Rendered images with source text
##########
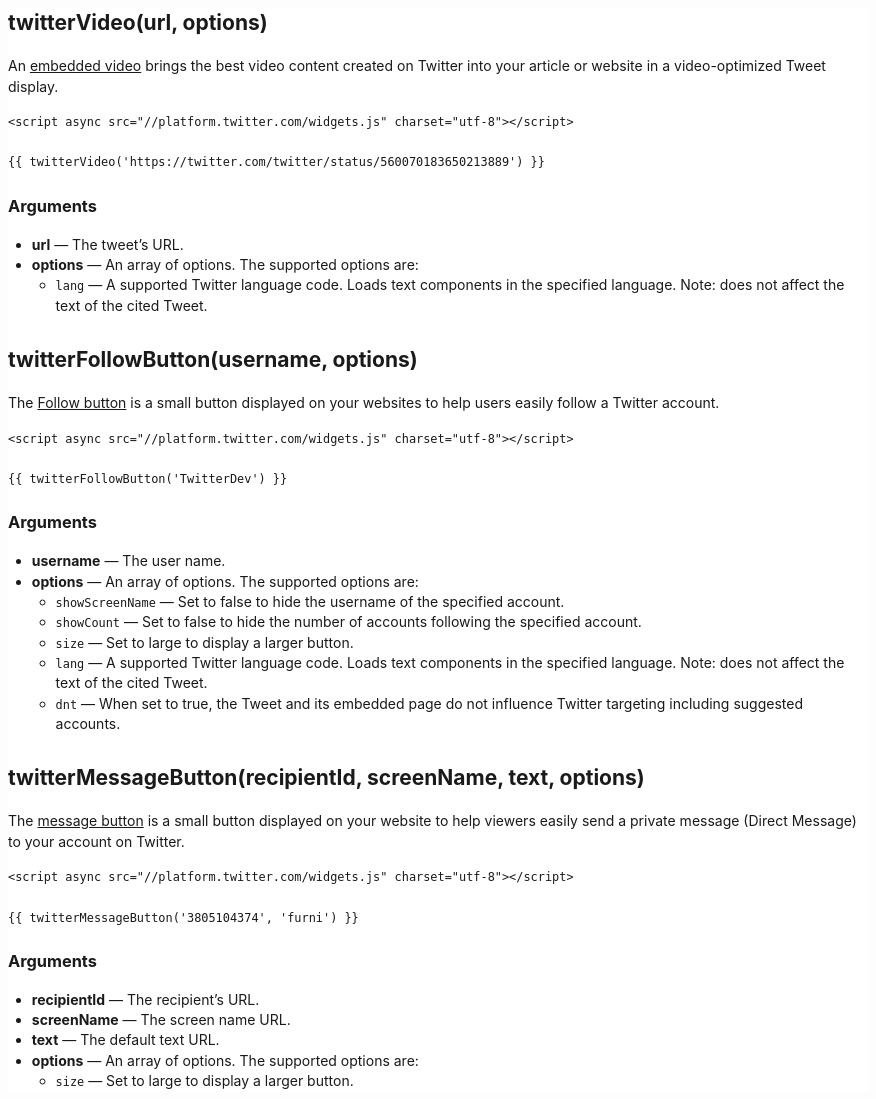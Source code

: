 ## twitterVideo(url, options)

An [embedded video](https://dev.twitter.com/web/embedded-video) brings the best video content created on Twitter into your article or website in a video-optimized Tweet display.

```twig
<script async src="//platform.twitter.com/widgets.js" charset="utf-8"></script>

{{ twitterVideo('https://twitter.com/twitter/status/560070183650213889') }}
```

### Arguments
- **url** — The tweet’s URL.
- **options** — An array of options. The supported options are:
    - `lang` — A supported Twitter language code. Loads text components in the specified language. Note: does not affect the text of the cited Tweet.

## twitterFollowButton(username, options)

The [Follow button](https://dev.twitter.com/web/follow-button) is a small button displayed on your websites to help users easily follow a Twitter account.

```twig
<script async src="//platform.twitter.com/widgets.js" charset="utf-8"></script>

{{ twitterFollowButton('TwitterDev') }}
```

### Arguments
- **username** — The user name.
- **options** — An array of options. The supported options are:
    - `showScreenName` — Set to false to hide the username of the specified account.
    - `showCount` — Set to false to hide the number of accounts following the specified account.
    - `size` — Set to large to display a larger button.
    - `lang` — A supported Twitter language code. Loads text components in the specified language. Note: does not affect the text of the cited Tweet.
    - `dnt` — When set to true, the Tweet and its embedded page do not influence Twitter targeting including suggested accounts.

## twitterMessageButton(recipientId, screenName, text, options)

The [message button](https://dev.twitter.com/web/message-button) is a small button displayed on your website to help viewers easily send a private message (Direct Message) to your account on Twitter.

```twig
<script async src="//platform.twitter.com/widgets.js" charset="utf-8"></script>

{{ twitterMessageButton('3805104374', 'furni') }}
```

### Arguments
- **recipientId** — The recipient’s URL.
- **screenName** — The screen name URL.
- **text** — The default text URL.
- **options** — An array of options. The supported options are:
    - `size` — Set to large to display a larger button.

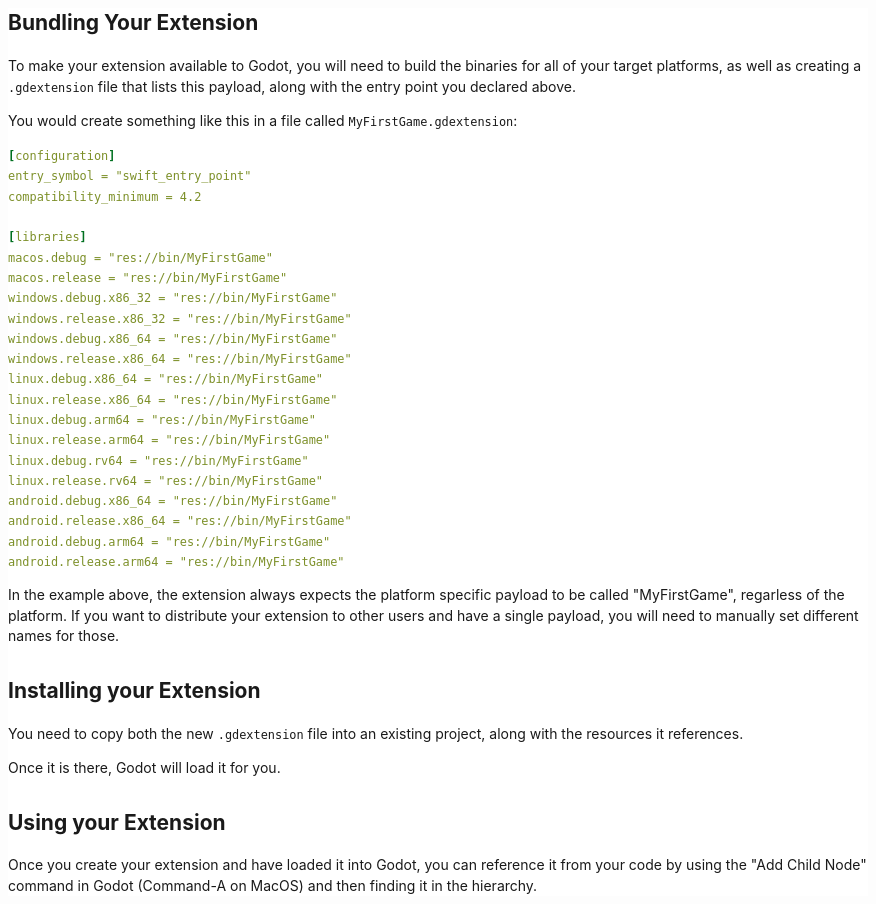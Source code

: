 ## Bundling Your Extension

To make your extension available to Godot, you will need to 
build the binaries for all of your target platforms, as well
as creating a `.gdextension` file that lists this payload, 
along with the entry point you declared above.

You would create something like this in a file called
`MyFirstGame.gdextension`:

```yml
[configuration]
entry_symbol = "swift_entry_point"
compatibility_minimum = 4.2

[libraries]
macos.debug = "res://bin/MyFirstGame"
macos.release = "res://bin/MyFirstGame"
windows.debug.x86_32 = "res://bin/MyFirstGame"
windows.release.x86_32 = "res://bin/MyFirstGame"
windows.debug.x86_64 = "res://bin/MyFirstGame"
windows.release.x86_64 = "res://bin/MyFirstGame"
linux.debug.x86_64 = "res://bin/MyFirstGame"
linux.release.x86_64 = "res://bin/MyFirstGame"
linux.debug.arm64 = "res://bin/MyFirstGame"
linux.release.arm64 = "res://bin/MyFirstGame"
linux.debug.rv64 = "res://bin/MyFirstGame"
linux.release.rv64 = "res://bin/MyFirstGame"
android.debug.x86_64 = "res://bin/MyFirstGame"
android.release.x86_64 = "res://bin/MyFirstGame"
android.debug.arm64 = "res://bin/MyFirstGame"
android.release.arm64 = "res://bin/MyFirstGame"
```

In the example above, the extension always expects the 
platform specific payload to be called "MyFirstGame", 
regarless of the platform.   If you want to distribute
your extension to other users and have a single payload,
you will need to manually set different names for those.

## Installing your Extension

You need to copy both the new `.gdextension` file into 
an existing project, along with the resources it references.

Once it is there, Godot will load it for you.

## Using your Extension

Once you create your extension and have loaded it into
Godot, you can reference it from your code by using the
"Add Child Node" command in Godot (Command-A on MacOS)
and then finding it in the hierarchy.
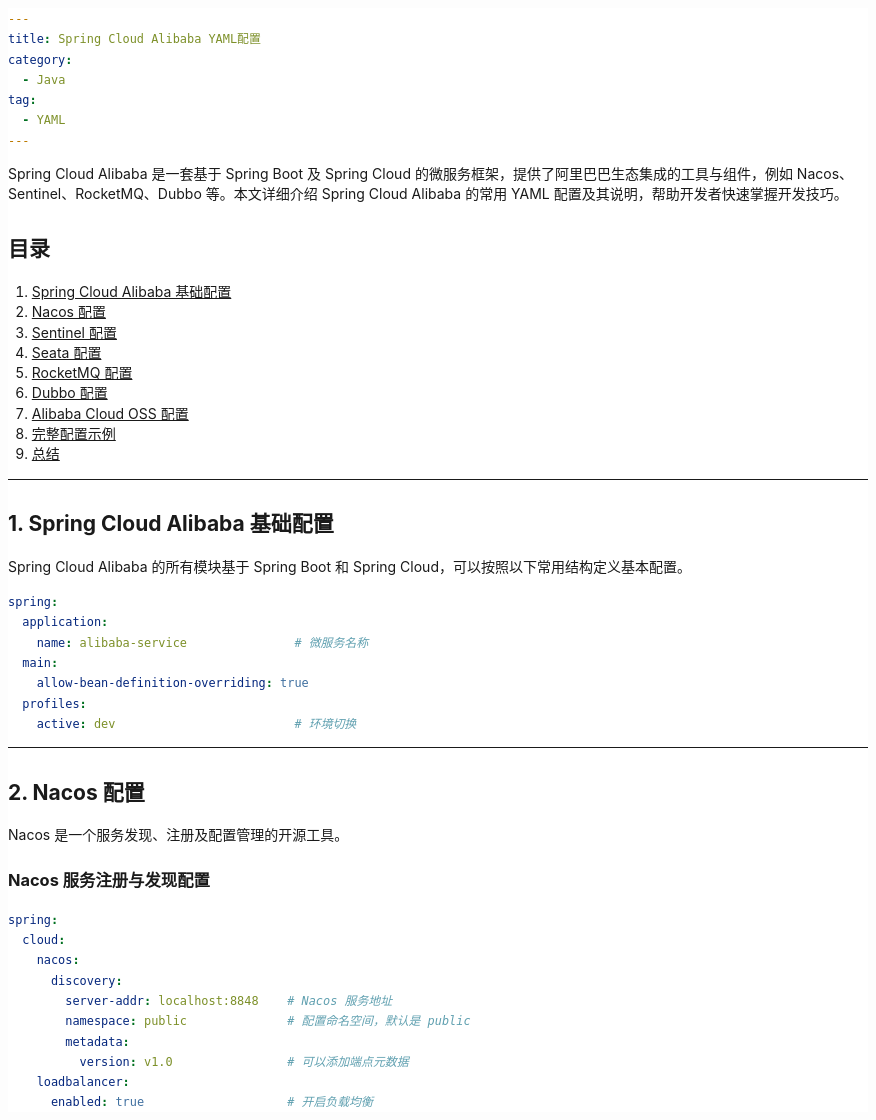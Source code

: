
 ```yaml
---
title: Spring Cloud Alibaba YAML配置
category:
  - Java
tag:
  - YAML
---
```



Spring Cloud Alibaba 是一套基于 Spring Boot 及 Spring Cloud 的微服务框架，提供了阿里巴巴生态集成的工具与组件，例如 Nacos、Sentinel、RocketMQ、Dubbo 等。本文详细介绍 Spring Cloud Alibaba 的常用 YAML 配置及其说明，帮助开发者快速掌握开发技巧。



## 目录

1. [Spring Cloud Alibaba 基础配置](#1-spring-cloud-alibaba-基础配置)
2. [Nacos 配置](#2-nacos-配置)
3. [Sentinel 配置](#3-sentinel-配置)
4. [Seata 配置](#4-seata-配置)
5. [RocketMQ 配置](#5-rocketmq-配置)
6. [Dubbo 配置](#6-dubbo-配置)
7. [Alibaba Cloud OSS 配置](#7-alibaba-cloud-oss-配置)
8. [完整配置示例](#8-完整配置示例)
9. [总结](#9-总结)

---

## 1. Spring Cloud Alibaba 基础配置

Spring Cloud Alibaba 的所有模块基于 Spring Boot 和 Spring Cloud，可以按照以下常用结构定义基本配置。

```yaml
spring:
  application:
    name: alibaba-service               # 微服务名称
  main:
    allow-bean-definition-overriding: true
  profiles:
    active: dev                         # 环境切换
```

---

## 2. Nacos 配置

Nacos 是一个服务发现、注册及配置管理的开源工具。

### Nacos 服务注册与发现配置
```yaml
spring:
  cloud:
    nacos:
      discovery:
        server-addr: localhost:8848    # Nacos 服务地址
        namespace: public              # 配置命名空间，默认是 public
        metadata:
          version: v1.0                # 可以添加端点元数据
    loadbalancer:
      enabled: true                    # 开启负载均衡
```
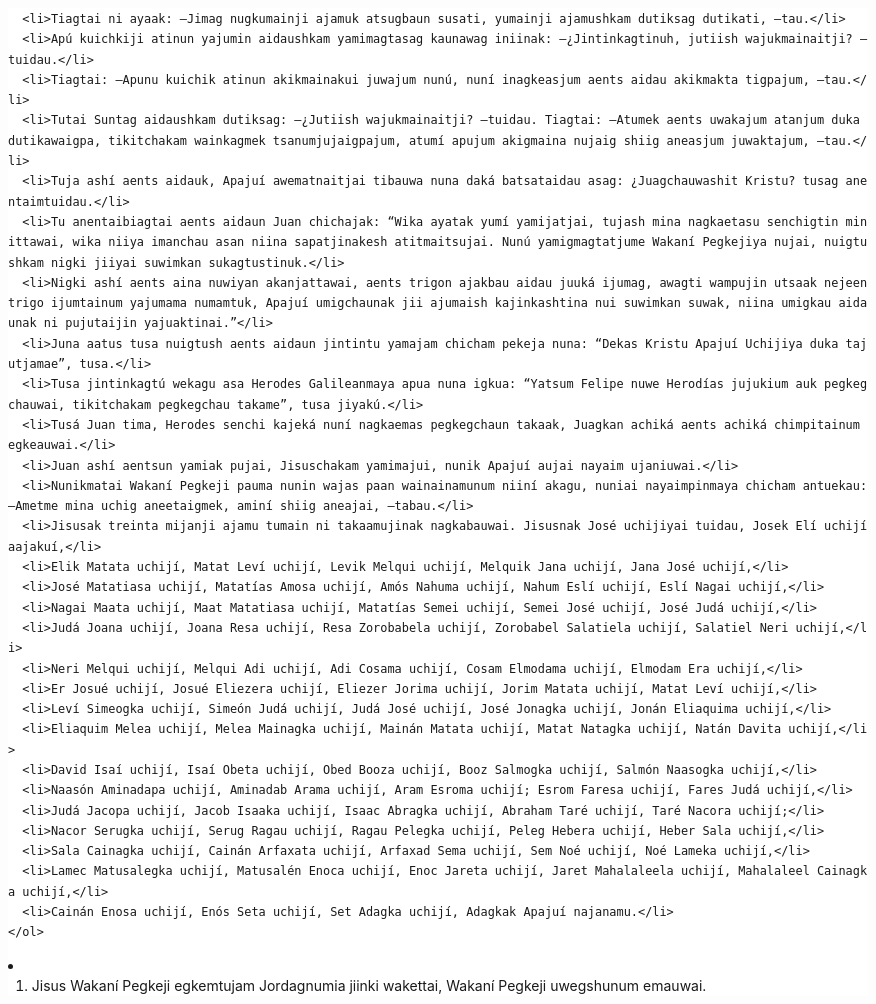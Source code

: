       <li>Tiagtai ni ayaak: —Jimag nugkumainji ajamuk atsugbaun susati, yumainji ajamushkam dutiksag dutikati, —tau.</li>
      <li>Apú kuichkiji atinun yajumin aidaushkam yamimagtasag kaunawag iniinak: —¿Jintinkagtinuh, jutiish wajukmainaitji? —tuidau.</li>
      <li>Tiagtai: —Apunu kuichik atinun akikmainakui juwajum nunú, nuní inagkeasjum aents aidau akikmakta tigpajum, —tau.</li>
      <li>Tutai Suntag aidaushkam dutiksag: —¿Jutiish wajukmainaitji? —tuidau. Tiagtai: —Atumek aents uwakajum atanjum duka dutikawaigpa, tikitchakam wainkagmek tsanumjujaigpajum, atumí apujum akigmaina nujaig shiig aneasjum juwaktajum, —tau.</li>
      <li>Tuja ashí aents aidauk, Apajuí awematnaitjai tibauwa nuna daká batsataidau asag: ¿Juagchauwashit Kristu? tusag anentaimtuidau.</li>
      <li>Tu anentaibiagtai aents aidaun Juan chichajak: “Wika ayatak yumí yamijatjai, tujash mina nagkaetasu senchigtin minittawai, wika niiya imanchau asan niina sapatjinakesh atitmaitsujai. Nunú yamigmagtatjume Wakaní Pegkejiya nujai, nuigtushkam nigki jiiyai suwimkan sukagtustinuk.</li>
      <li>Nigki ashí aents aina nuwiyan akanjattawai, aents trigon ajakbau aidau juuká ijumag, awagti wampujin utsaak nejeen trigo ijumtainum yajumama numamtuk, Apajuí umigchaunak jii ajumaish kajinkashtina nui suwimkan suwak, niina umigkau aidaunak ni pujutaijin yajuaktinai.”</li>
      <li>Juna aatus tusa nuigtush aents aidaun jintintu yamajam chicham pekeja nuna: “Dekas Kristu Apajuí Uchijiya duka tajutjamae”, tusa.</li>
      <li>Tusa jintinkagtú wekagu asa Herodes Galileanmaya apua nuna igkua: “Yatsum Felipe nuwe Herodías jujukium auk pegkegchauwai, tikitchakam pegkegchau takame”, tusa jiyakú.</li>
      <li>Tusá Juan tima, Herodes senchi kajeká nuní nagkaemas pegkegchaun takaak, Juagkan achiká aents achiká chimpitainum egkeauwai.</li>
      <li>Juan ashí aentsun yamiak pujai, Jisuschakam yamimajui, nunik Apajuí aujai nayaim ujaniuwai.</li>
      <li>Nunikmatai Wakaní Pegkeji pauma nunin wajas paan wainainamunum niiní akagu, nuniai nayaimpinmaya chicham antuekau: —Ametme mina uchig aneetaigmek, aminí shiig aneajai, —tabau.</li>
      <li>Jisusak treinta mijanji ajamu tumain ni takaamujinak nagkabauwai. Jisusnak José uchijiyai tuidau, Josek Elí uchijí aajakuí,</li>
      <li>Elik Matata uchijí, Matat Leví uchijí, Levik Melqui uchijí, Melquik Jana uchijí, Jana José uchijí,</li>
      <li>José Matatiasa uchijí, Matatías Amosa uchijí, Amós Nahuma uchijí, Nahum Eslí uchijí, Eslí Nagai uchijí,</li>
      <li>Nagai Maata uchijí, Maat Matatiasa uchijí, Matatías Semei uchijí, Semei José uchijí, José Judá uchijí,</li>
      <li>Judá Joana uchijí, Joana Resa uchijí, Resa Zorobabela uchijí, Zorobabel Salatiela uchijí, Salatiel Neri uchijí,</li>
      <li>Neri Melqui uchijí, Melqui Adi uchijí, Adi Cosama uchijí, Cosam Elmodama uchijí, Elmodam Era uchijí,</li>
      <li>Er Josué uchijí, Josué Eliezera uchijí, Eliezer Jorima uchijí, Jorim Matata uchijí, Matat Leví uchijí,</li>
      <li>Leví Simeogka uchijí, Simeón Judá uchijí, Judá José uchijí, José Jonagka uchijí, Jonán Eliaquima uchijí,</li>
      <li>Eliaquim Melea uchijí, Melea Mainagka uchijí, Mainán Matata uchijí, Matat Natagka uchijí, Natán Davita uchijí,</li>
      <li>David Isaí uchijí, Isaí Obeta uchijí, Obed Booza uchijí, Booz Salmogka uchijí, Salmón Naasogka uchijí,</li>
      <li>Naasón Aminadapa uchijí, Aminadab Arama uchijí, Aram Esroma uchijí; Esrom Faresa uchijí, Fares Judá uchijí,</li>
      <li>Judá Jacopa uchijí, Jacob Isaaka uchijí, Isaac Abragka uchijí, Abraham Taré uchijí, Taré Nacora uchijí;</li>
      <li>Nacor Serugka uchijí, Serug Ragau uchijí, Ragau Pelegka uchijí, Peleg Hebera uchijí, Heber Sala uchijí,</li>
      <li>Sala Cainagka uchijí, Cainán Arfaxata uchijí, Arfaxad Sema uchijí, Sem Noé uchijí, Noé Lameka uchijí,</li>
      <li>Lamec Matusalegka uchijí, Matusalén Enoca uchijí, Enoc Jareta uchijí, Jaret Mahalaleela uchijí, Mahalaleel Cainagka uchijí,</li>
      <li>Cainán Enosa uchijí, Enós Seta uchijí, Set Adagka uchijí, Adagkak Apajuí najanamu.</li>
    </ol>
  </li>
  <li>
    <ol>
      <li>Jisus Wakaní Pegkeji egkemtujam Jordagnumia jiinki wakettai, Wakaní Pegkeji uwegshunum emauwai.</li>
##########
Find out how many lines in the entries above hold "embedded", then reply with that figure and nothing else.

2